▶ [ASSIGNMENT]:
Work out the number of lines below containing the word "paragraph" and give nothing besides it.

INPUT RECORDS section start

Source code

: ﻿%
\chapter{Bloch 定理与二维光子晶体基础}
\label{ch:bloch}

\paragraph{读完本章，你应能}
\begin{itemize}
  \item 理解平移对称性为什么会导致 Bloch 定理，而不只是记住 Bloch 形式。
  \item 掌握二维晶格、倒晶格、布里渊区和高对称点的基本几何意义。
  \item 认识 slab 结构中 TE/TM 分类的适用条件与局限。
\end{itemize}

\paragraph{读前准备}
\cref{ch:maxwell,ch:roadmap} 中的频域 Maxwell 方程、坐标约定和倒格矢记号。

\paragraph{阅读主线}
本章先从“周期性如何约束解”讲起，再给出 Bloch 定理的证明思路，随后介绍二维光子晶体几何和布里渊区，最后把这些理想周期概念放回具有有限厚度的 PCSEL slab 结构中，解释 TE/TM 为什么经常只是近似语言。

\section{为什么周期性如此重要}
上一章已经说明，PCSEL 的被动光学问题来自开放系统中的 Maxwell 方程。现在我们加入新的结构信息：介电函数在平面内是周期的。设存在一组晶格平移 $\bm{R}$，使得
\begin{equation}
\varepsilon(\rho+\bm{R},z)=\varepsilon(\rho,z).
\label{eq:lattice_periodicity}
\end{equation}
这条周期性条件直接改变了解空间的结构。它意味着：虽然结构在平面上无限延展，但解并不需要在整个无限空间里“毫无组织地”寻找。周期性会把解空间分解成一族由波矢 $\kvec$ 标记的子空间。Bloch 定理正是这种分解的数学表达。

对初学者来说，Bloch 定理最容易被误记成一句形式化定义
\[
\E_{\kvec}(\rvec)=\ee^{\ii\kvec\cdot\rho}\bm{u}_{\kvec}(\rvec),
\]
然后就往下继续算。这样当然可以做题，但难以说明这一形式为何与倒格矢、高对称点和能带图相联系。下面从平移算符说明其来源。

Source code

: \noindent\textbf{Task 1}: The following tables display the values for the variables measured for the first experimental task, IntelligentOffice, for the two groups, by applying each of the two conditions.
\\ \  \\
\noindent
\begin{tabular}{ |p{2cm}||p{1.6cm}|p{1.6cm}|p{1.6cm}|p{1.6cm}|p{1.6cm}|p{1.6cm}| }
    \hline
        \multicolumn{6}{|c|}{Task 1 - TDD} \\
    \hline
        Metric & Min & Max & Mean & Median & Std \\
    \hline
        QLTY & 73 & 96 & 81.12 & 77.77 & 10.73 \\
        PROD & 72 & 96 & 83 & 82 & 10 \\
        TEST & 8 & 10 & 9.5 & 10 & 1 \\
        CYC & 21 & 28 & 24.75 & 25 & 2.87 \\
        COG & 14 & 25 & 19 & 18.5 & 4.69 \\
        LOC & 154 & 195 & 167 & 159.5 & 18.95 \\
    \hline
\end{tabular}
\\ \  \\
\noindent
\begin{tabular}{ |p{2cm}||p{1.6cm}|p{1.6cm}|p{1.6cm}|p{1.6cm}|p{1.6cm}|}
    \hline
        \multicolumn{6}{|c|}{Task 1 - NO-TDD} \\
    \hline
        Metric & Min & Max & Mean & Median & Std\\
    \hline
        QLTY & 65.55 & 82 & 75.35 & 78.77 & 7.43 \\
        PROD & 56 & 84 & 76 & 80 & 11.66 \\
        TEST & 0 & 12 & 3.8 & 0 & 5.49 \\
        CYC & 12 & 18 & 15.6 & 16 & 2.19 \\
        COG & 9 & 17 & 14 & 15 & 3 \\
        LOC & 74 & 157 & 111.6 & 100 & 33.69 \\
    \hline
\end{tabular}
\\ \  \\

INPUT RECORDS section end

▶ [SOLVED EXERCISE]:
3